The Mojave’s ability to take off and land on unpaved surfaces distinguishes it from typical fixed-wing aircraft that rely on established runways, meaning it can take off and land from remote areas while piloted from a typical ground control station or control laptop system.
According to Interesting Engineering, the Mojave was able to take off in as little as 180 meters and complete harsh landings as low as 102 meters. GA-ASI state that this capacity increases the drone’s adaptability and allows it to operate in previously judged unsuitable locations for UAS missions.
GA-ASI President David R. Alexander said in a blog post “Mojave can do this while retaining significant advantages in endurance and persistence over Vertical Takeoff and Landing (VTOL) and human-crewed aircraft.”
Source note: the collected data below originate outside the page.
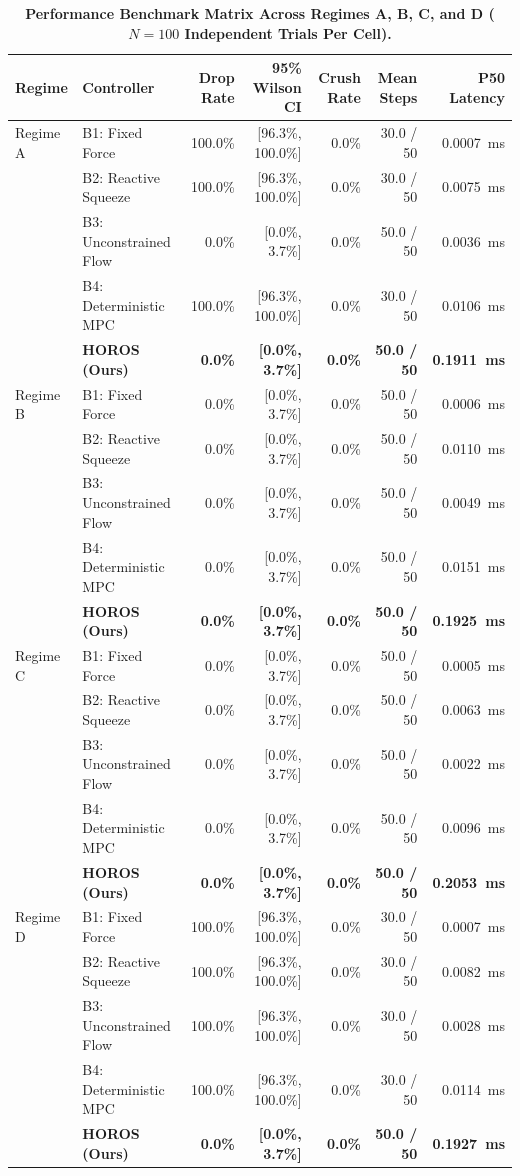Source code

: \begin{table}[t]
\centering
\caption{\textbf{Performance Benchmark Matrix Across Regimes A, B, C, and D ($N=100$ Independent Trials Per Cell).}}
\label{tab:benchmarks}
\small
\begin{tabular}{llrrrrr}
\toprule
\textbf{Regime} & \textbf{Controller} & \textbf{Drop Rate} & \textbf{95\% Wilson CI} & \textbf{Crush Rate} & \textbf{Mean Steps} & \textbf{P50 Latency} \\
\midrule
Regime A & B1: Fixed Force & 100.0\% & [96.3\%, 100.0\%] & 0.0\% & 30.0 / 50 & 0.0007~ms \\
& B2: Reactive Squeeze & 100.0\% & [96.3\%, 100.0\%] & 0.0\% & 30.0 / 50 & 0.0075~ms \\
& B3: Unconstrained Flow & 0.0\% & [0.0\%, 3.7\%] & 0.0\% & 50.0 / 50 & 0.0036~ms \\
& B4: Deterministic MPC & 100.0\% & [96.3\%, 100.0\%] & 0.0\% & 30.0 / 50 & 0.0106~ms \\
& \textbf{HOROS (Ours)} & \textbf{0.0\%} & \textbf{[0.0\%, 3.7\%]} & \textbf{0.0\%} & \textbf{50.0 / 50} & \textbf{0.1911~ms} \\
\midrule
Regime B & B1: Fixed Force & 0.0\% & [0.0\%, 3.7\%] & 0.0\% & 50.0 / 50 & 0.0006~ms \\
& B2: Reactive Squeeze & 0.0\% & [0.0\%, 3.7\%] & 0.0\% & 50.0 / 50 & 0.0110~ms \\
& B3: Unconstrained Flow & 0.0\% & [0.0\%, 3.7\%] & 0.0\% & 50.0 / 50 & 0.0049~ms \\
& B4: Deterministic MPC & 0.0\% & [0.0\%, 3.7\%] & 0.0\% & 50.0 / 50 & 0.0151~ms \\
& \textbf{HOROS (Ours)} & \textbf{0.0\%} & \textbf{[0.0\%, 3.7\%]} & \textbf{0.0\%} & \textbf{50.0 / 50} & \textbf{0.1925~ms} \\
\midrule
Regime C & B1: Fixed Force & 0.0\% & [0.0\%, 3.7\%] & 0.0\% & 50.0 / 50 & 0.0005~ms \\
& B2: Reactive Squeeze & 0.0\% & [0.0\%, 3.7\%] & 0.0\% & 50.0 / 50 & 0.0063~ms \\
& B3: Unconstrained Flow & 0.0\% & [0.0\%, 3.7\%] & 0.0\% & 50.0 / 50 & 0.0022~ms \\
& B4: Deterministic MPC & 0.0\% & [0.0\%, 3.7\%] & 0.0\% & 50.0 / 50 & 0.0096~ms \\
& \textbf{HOROS (Ours)} & \textbf{0.0\%} & \textbf{[0.0\%, 3.7\%]} & \textbf{0.0\%} & \textbf{50.0 / 50} & \textbf{0.2053~ms} \\
\midrule
Regime D & B1: Fixed Force & 100.0\% & [96.3\%, 100.0\%] & 0.0\% & 30.0 / 50 & 0.0007~ms \\
& B2: Reactive Squeeze & 100.0\% & [96.3\%, 100.0\%] & 0.0\% & 30.0 / 50 & 0.0082~ms \\
& B3: Unconstrained Flow & 100.0\% & [96.3\%, 100.0\%] & 0.0\% & 30.0 / 50 & 0.0028~ms \\
& B4: Deterministic MPC & 100.0\% & [96.3\%, 100.0\%] & 0.0\% & 30.0 / 50 & 0.0114~ms \\
& \textbf{HOROS (Ours)} & \textbf{0.0\%} & \textbf{[0.0\%, 3.7\%]} & \textbf{0.0\%} & \textbf{50.0 / 50} & \textbf{0.1927~ms} \\
\bottomrule
\end{tabular}
\end{table}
Mojave features enormous wings with high-lift devices, a combat-proven 450-HP turbine engine, and ruggedized landing gear, making it excellent for semi-improved conditions with little ground assistance. It also uses GA-ASI’s Grey Eagle 25M program’s modernized avionics, data linkages, sensor integration, and laptop ground control station.
All of these capabilities mean the drone can be used for operations that don’t require regular airport runways or infrastructure and can be swiftly deployed from and recovered to non-traditional discrete sites.
According to the company, “Mojave can fit into a C-130 (plane) and be rapidly assembled and employed to extend operational reach. These innovations make Mojave the perfect UAS to perform reconnaissance, surveillance, and target acquisition (RSTA), attack, and contested logistics support missions.”